Saved data entries
>>
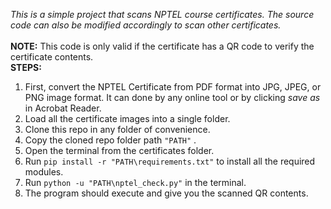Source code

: _This is a simple project that scans NPTEL course certificates. The source code can also be modified accordingly to scan other certificates.<br>_
<br>
**NOTE:** This code is only valid if the certificate has a QR code to verify the certificate contents.<br>
**STEPS:**<br>
1. First, convert the NPTEL Certificate from PDF format into JPG, JPEG, or PNG image format. It can done by any online tool or by clicking _save_ _as_ in Acrobat Reader.
2. Load all the certificate images into a single folder.
3. Clone this repo in any folder of convenience.
4. Copy the cloned repo folder path `"PATH"` .
5. Open the terminal from the certificates folder.
6. Run `pip install -r "PATH\requirements.txt"` to install all the required modules.
7. Run `python -u "PATH\nptel_check.py"` in the terminal.
8. The program should execute and give you the scanned QR contents.<br>
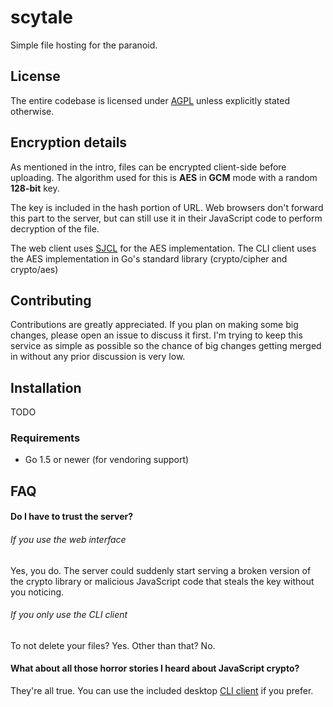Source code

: # scytale

Simple file hosting for the paranoid.

## License

The entire codebase is licensed under [AGPL](LICENSE) unless explicitly stated
otherwise.

## Encryption details

As mentioned in the intro, files can be encrypted client-side before uploading.
The algorithm used for this is __AES__ in __GCM__ mode with a random __128-bit__
key.

The key is included in the hash portion of URL. Web browsers don't forward this
part to the server, but can still use it in their JavaScript code to perform
decryption of the file.

The web client uses [SJCL](https://bitwiseshiftleft.github.io/sjcl/) for the AES
implementation. The CLI client uses the AES implementation in Go's standard
library (crypto/cipher and crypto/aes)

## Contributing

Contributions are greatly appreciated. If you plan on making some big changes,
please open an issue to discuss it first. I'm trying to keep this service as
simple as possible so the chance of big changes getting merged in without any
prior discussion is very low.

## Installation

TODO

### Requirements

- Go 1.5 or newer (for vendoring support)

## FAQ

#### Do I have to trust the server?

###### If you use the web interface

Yes, you do. The server could suddenly start serving a broken version of the
crypto library or malicious JavaScript code that steals the key without you
noticing.

###### If you only use the CLI client

To not delete your files? Yes. Other than that? No.

#### What about all those horror stories I heard about JavaScript crypto?

They're all true. You can use the included desktop [CLI client](client) if you
prefer.

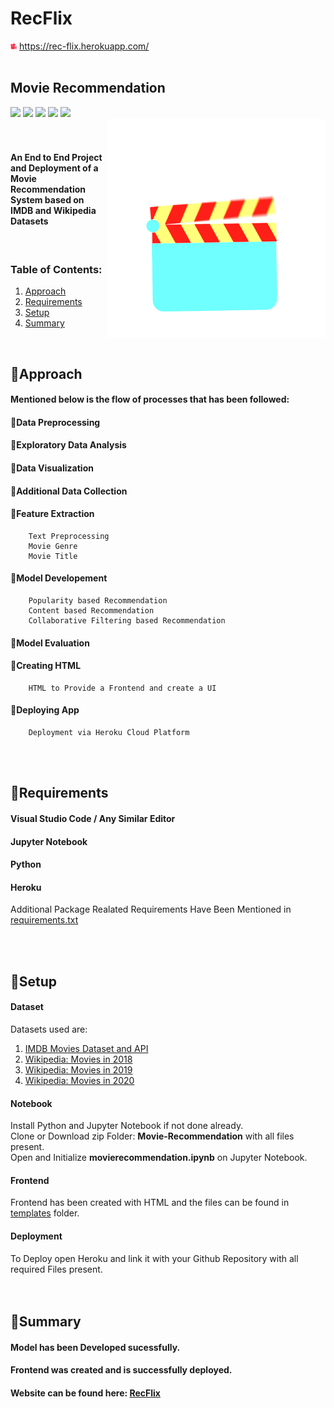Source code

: # RecFlix
<img src="https://github.com/GarethSequeira/Movie-Recommendation/blob/main/static/icon.png" width="2%" > https://rec-flix.herokuapp.com/  
<br>  

## Movie Recommendation

<img src="https://img.shields.io/badge/Language-Python-dodgerblue"> <img src="https://img.shields.io/badge/Notebook-Jupyter-orange">
<img src="https://img.shields.io/badge/Framework-Flask-brightgreen"> <img src="https://img.shields.io/badge/Frontend-HTML-tomato"> 
<img src="https://img.shields.io/badge/Cloud-Heroku-blueviolet">  
<img align="right" src="https://github.com/GarethSequeira/Movie-Recommendation/blob/main/static/moviesq.gif" width="350">   
<br>
  
#### An End to End Project and Deployment of a <br> Movie Recommendation System based on IMDB and Wikipedia Datasets  
<br>  
  
### Table of Contents:  
1. [Approach](#Approach)  
2. [Requirements](#Requirements)  
3. [Setup](#Setup)  
4. [Summary](#Summary)  
<br>  

## 🔹Approach
#### Mentioned below is the flow of processes that has been followed:  
#### 🔹Data Preprocessing 
#### 🔹Exploratory Data Analysis 
#### 🔹Data Visualization 
#### 🔹Additional Data Collection 
#### 🔹Feature Extraction
        Text Preprocessing
        Movie Genre
        Movie Title 
#### 🔹Model Developement  
        Popularity based Recommendation  
        Content based Recommendation  
        Collaborative Filtering based Recommendation  
#### 🔹Model Evaluation
  
#### 🔹Creating HTML  
        HTML to Provide a Frontend and create a UI  
  
#### 🔹Deploying App  
        Deployment via Heroku Cloud Platform  
  
<br><br>  
  
## 🔹Requirements  
#### Visual Studio Code / Any Similar Editor
#### Jupyter Notebook  
#### Python  
#### Heroku  
Additional Package Realated Requirements Have Been Mentioned in [requirements.txt](https://github.com/GarethSequeira/Movie-Recommendation/blob/master/requirements.txt)   
  
<br><br>  
   
## 🔹Setup  
#### Dataset
Datasets used are:
1. [IMDB Movies Dataset and API](https://www.kaggle.com/carolzhangdc/imdb-5000-movie-dataset)
3. [Wikipedia: Movies in 2018](https://en.wikipedia.org/wiki/List_of_American_films_of_2018)
4. [Wikipedia: Movies in 2019](https://en.wikipedia.org/wiki/List_of_American_films_of_2019)
5. [Wikipedia: Movies in 2020](https://en.wikipedia.org/wiki/List_of_American_films_of_2020)
#### Notebook  
Install Python and Jupyter Notebook if not done already.  
Clone or Download zip Folder: **Movie-Recommendation** with all files present.  
Open and Initialize **movierecommendation.ipynb** on Jupyter Notebook.  
#### Frontend
Frontend has been created with HTML and the files can be found in [templates](https://github.com/GarethSequeira/Movie-Recommendation/blob/master/templates) folder.
#### Deployment
To Deploy open Heroku and link it with your Github Repository with all required Files present.
<br><br><br>    
  
## 🔹Summary  
#### Model has been Developed sucessfully.
#### Frontend was created and is successfully deployed.
#### Website can be found here: [RecFlix](https://rec-flix.herokuapp.com/)
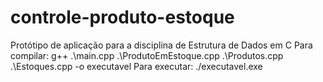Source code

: # controle-produto-estoque
Protótipo de aplicação para a disciplina de Estrutura de Dados em C
Para compilar: g++ .\main.cpp .\ProdutoEmEstoque.cpp .\Produtos.cpp .\Estoques.cpp -o executavel
Para executar: ./executavel.exe
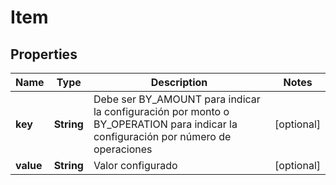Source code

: # Item

## Properties
Name | Type | Description | Notes
------------ | ------------- | ------------- | -------------
**key** | **String** | Debe ser BY_AMOUNT para indicar la configuración por monto o BY_OPERATION para indicar la configuración por número de operaciones |  [optional]
**value** | **String** | Valor configurado |  [optional]
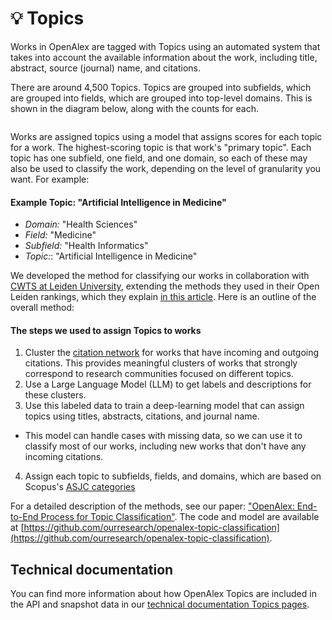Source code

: # 💡 Topics

Works in OpenAlex are tagged with Topics using an automated system that takes into account the available information about the work, including title, abstract, source (journal) name, and citations.

There are around 4,500 Topics. Topics are grouped into subfields, which are grouped into fields, which are grouped into top-level domains. This is shown in the diagram below, along with the counts for each.

<figure><img src="../../.gitbook/assets/topics_diag1.png" alt=""><figcaption></figcaption></figure>

Works are assigned topics using a model that assigns scores for each topic for a work. The highest-scoring topic is that work's "primary topic". Each topic has one subfield, one field, and one domain, so each of these may also be used to classify the work, depending on the level of granularity you want. For example:

#### Example Topic: "Artificial Intelligence in Medicine"
* _Domain:_ "Health Sciences"
* _Field:_ "Medicine"
* _Subfield:_ "Health Informatics"
* _Topic:_: "Artificial Intelligence in Medicine"

We developed the method for classifying our works in collaboration with [CWTS at Leiden University](https://www.cwts.nl/), extending the methods they used in their Open Leiden rankings, which they explain [in this article](https://www.leidenmadtrics.nl/articles/an-open-approach-for-classifying-research-publications). Here is an outline of the overall method:

#### The steps we used to assign Topics to works
1. Cluster the [citation network](https://en.wikipedia.org/wiki/Citation_graph) for works that have incoming and outgoing citations. This provides meaningful clusters of works that strongly correspond to research communities focused on different topics.
2. Use a Large Language Model (LLM) to get labels and descriptions for these clusters.
3. Use this labeled data to train a deep-learning model that can assign topics using titles, abstracts, citations, and journal name.
  * This model can handle cases with missing data, so we can use it to classify most of our works, including new works that don't have any incoming citations.
4. Assign each topic to subfields, fields, and domains, which are based on Scopus's [ASJC categories](https://service.elsevier.com/app/answers/detail/a_id/12007/supporthub/scopus/)

For a detailed description of the methods, see our paper: ["OpenAlex: End-to-End Process for Topic Classification"](https://docs.google.com/document/d/1bDopkhuGieQ4F8gGNj7sEc8WSE8mvLZS/edit?usp=sharing&ouid=106329373929967149989&rtpof=true&sd=true). The code and model are available at [https://github.com/ourresearch/openalex-topic-classification](https://github.com/ourresearch/openalex-topic-classification).

## Technical documentation

You can find more information about how OpenAlex Topics are included in the API and snapshot data in our [technical documentation Topics pages](https://docs.openalex.org/api-entities/topics).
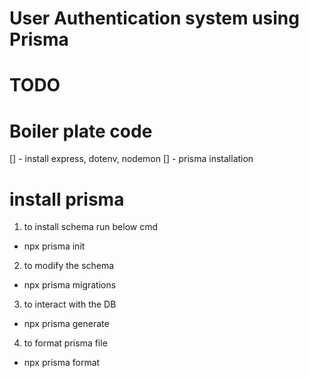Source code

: # User Authentication system using Prisma

# TODO


# Boiler plate code

[] -  install express, dotenv, nodemon
[] - prisma installation

# install prisma
1. to install schema run below cmd
-  npx prisma init
2. to modify the schema
-  npx prisma migrations
3. to interact with the DB
- npx prisma generate
4. to format prisma file
- npx prisma format
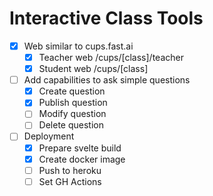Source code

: # Interactive Class Tools

- [x] Web similar to cups.fast.ai
	- [x] Teacher web /cups/[class]/teacher
	- [x] Student web /cups/[class]
- [ ] Add capabilities to ask simple questions
  - [x] Create question
  - [x] Publish question
  - [ ] Modify question
  - [ ] Delete question

- [ ] Deployment
	- [x] Prepare svelte build
	- [x] Create docker image
	- [ ] Push to heroku
	- [ ] Set GH Actions
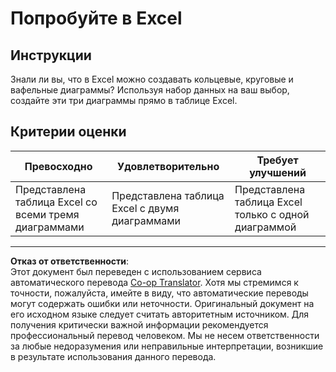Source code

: <!--
CO_OP_TRANSLATOR_METADATA:
{
  "original_hash": "1e00fe6a244c2f8f9a794c862661dd4f",
  "translation_date": "2025-08-27T10:49:55+00:00",
  "source_file": "3-Data-Visualization/11-visualization-proportions/assignment.md",
  "language_code": "ru"
}
-->
# Попробуйте в Excel

## Инструкции

Знали ли вы, что в Excel можно создавать кольцевые, круговые и вафельные диаграммы? Используя набор данных на ваш выбор, создайте эти три диаграммы прямо в таблице Excel.

## Критерии оценки

| Превосходно                                             | Удовлетворительно                                 | Требует улучшений                                    |
| ------------------------------------------------------- | ------------------------------------------------- | --------------------------------------------------- |
| Представлена таблица Excel со всеми тремя диаграммами   | Представлена таблица Excel с двумя диаграммами    | Представлена таблица Excel только с одной диаграммой |

---

**Отказ от ответственности**:  
Этот документ был переведен с использованием сервиса автоматического перевода [Co-op Translator](https://github.com/Azure/co-op-translator). Хотя мы стремимся к точности, пожалуйста, имейте в виду, что автоматические переводы могут содержать ошибки или неточности. Оригинальный документ на его исходном языке следует считать авторитетным источником. Для получения критически важной информации рекомендуется профессиональный перевод человеком. Мы не несем ответственности за любые недоразумения или неправильные интерпретации, возникшие в результате использования данного перевода.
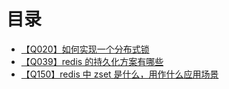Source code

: # 目录
+ [【Q020】如何实现一个分布式锁](21.html)
+ [【Q039】redis 的持久化方案有哪些](40.html)
+ [【Q150】redis 中 zset 是什么，用作什么应用场景](151.html)
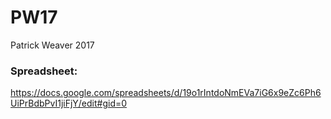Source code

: # PW17

Patrick Weaver
2017


### Spreadsheet:
https://docs.google.com/spreadsheets/d/19o1rIntdoNmEVa7iG6x9eZc6Ph6UiPrBdbPvI1jiFjY/edit#gid=0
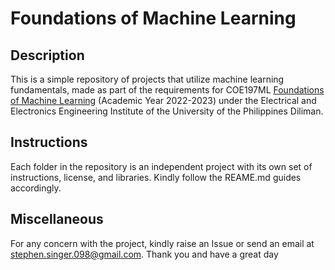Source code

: # Foundations of Machine Learning

## Description
This is a simple repository of projects that utilize machine learning fundamentals, made as part of the requirements for COE197ML [Foundations of Machine Learning](https://github.com/roatienza/ml) (Academic Year 2022-2023) under the Electrical and Electronics Engineering Institute of the University of the Philippines Diliman.

## Instructions
Each folder in the repository is an independent project with its own set of instructions, license, and libraries. Kindly follow the REAME.md guides accordingly.

## Miscellaneous
For any concern with the project, kindly raise an Issue or send an email at stephen.singer.098@gmail.com. Thank you and have a great day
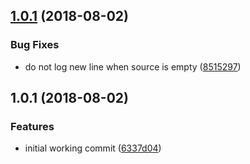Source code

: <a name="1.0.1"></a>
## [1.0.1](https://github.com/dimerapp/cli-utils/compare/v1.0.0...v1.0.1) (2018-08-02)


### Bug Fixes

* do not log new line when source is empty ([8515297](https://github.com/dimerapp/cli-utils/commit/8515297))



<a name="1.0.1"></a>
## 1.0.1 (2018-08-02)


### Features

* initial working commit ([6337d04](https://github.com/dimerapp/cli-utils/commit/6337d04))



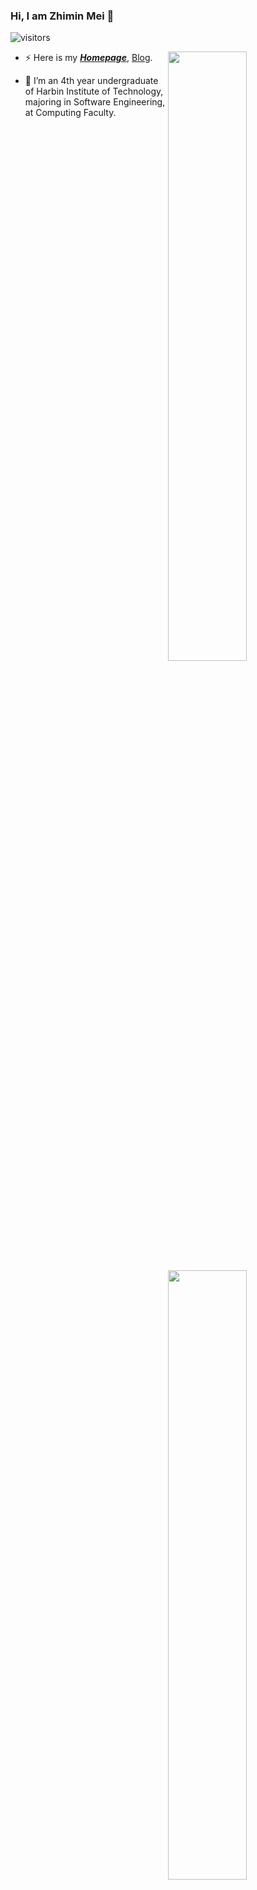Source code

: ### Hi, I am Zhimin Mei 👋

![visitors](https://visitor-badge.glitch.me/badge?page_id=mzm1183710118.mzm1183710118.README)

<img align="right" width="50%" src="https://github-readme-stats.vercel.app/api?username=RenZhou0327&show_icons=true">

<img align="right" width="50%" src="https://github-readme-stats.vercel.app/api/top-langs/?username=mzm1183710118&layout=compact">

- ⚡ Here is my <u>***[Homepage](https://mzm1183710118.github.io/)***</u>, [Blog](https://blog.csdn.net/alanwalker1?spm=1010.2135.3001.5343).

- 🔭 I’m an 4th year undergraduate of Harbin Institute of Technology, majoring in Software Engineering, at Computing Faculty.

<!--
**mzm1183710118/mzm1183710118** is a ✨ _special_ ✨ repository because its `README.md` (this file) appears on your GitHub profile.

Here are some ideas to get you started:

- 🔭 I’m currently working on ...
- 🌱 I’m currently learning ...
- 👯 I’m looking to collaborate on ...
- 🤔 I’m looking for help with ...
- 💬 Ask me about ...
- 📫 How to reach me: ...
- 😄 Pronouns: ...
- ⚡ Fun fact: ...
-->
<<
> [Task instructions] Using the entries above, find all lines with "which". Copy them.

> [Task response]
There are around 4,500 Topics. Topics are grouped into subfields, which are grouped into fields, which are grouped into top-level domains. This is shown in the diagram below, along with the counts for each.
We developed the method for classifying our works in collaboration with [CWTS at Leiden University](https://www.cwts.nl/), extending the methods they used in their Open Leiden rankings, which they explain [in this article](https://www.leidenmadtrics.nl/articles/an-open-approach-for-classifying-research-publications). Here is an outline of the overall method:
4. Assign each topic to subfields, fields, and domains, which are based on Scopus's [ASJC categories](https://service.elsevier.com/app/answers/detail/a_id/12007/supporthub/scopus/)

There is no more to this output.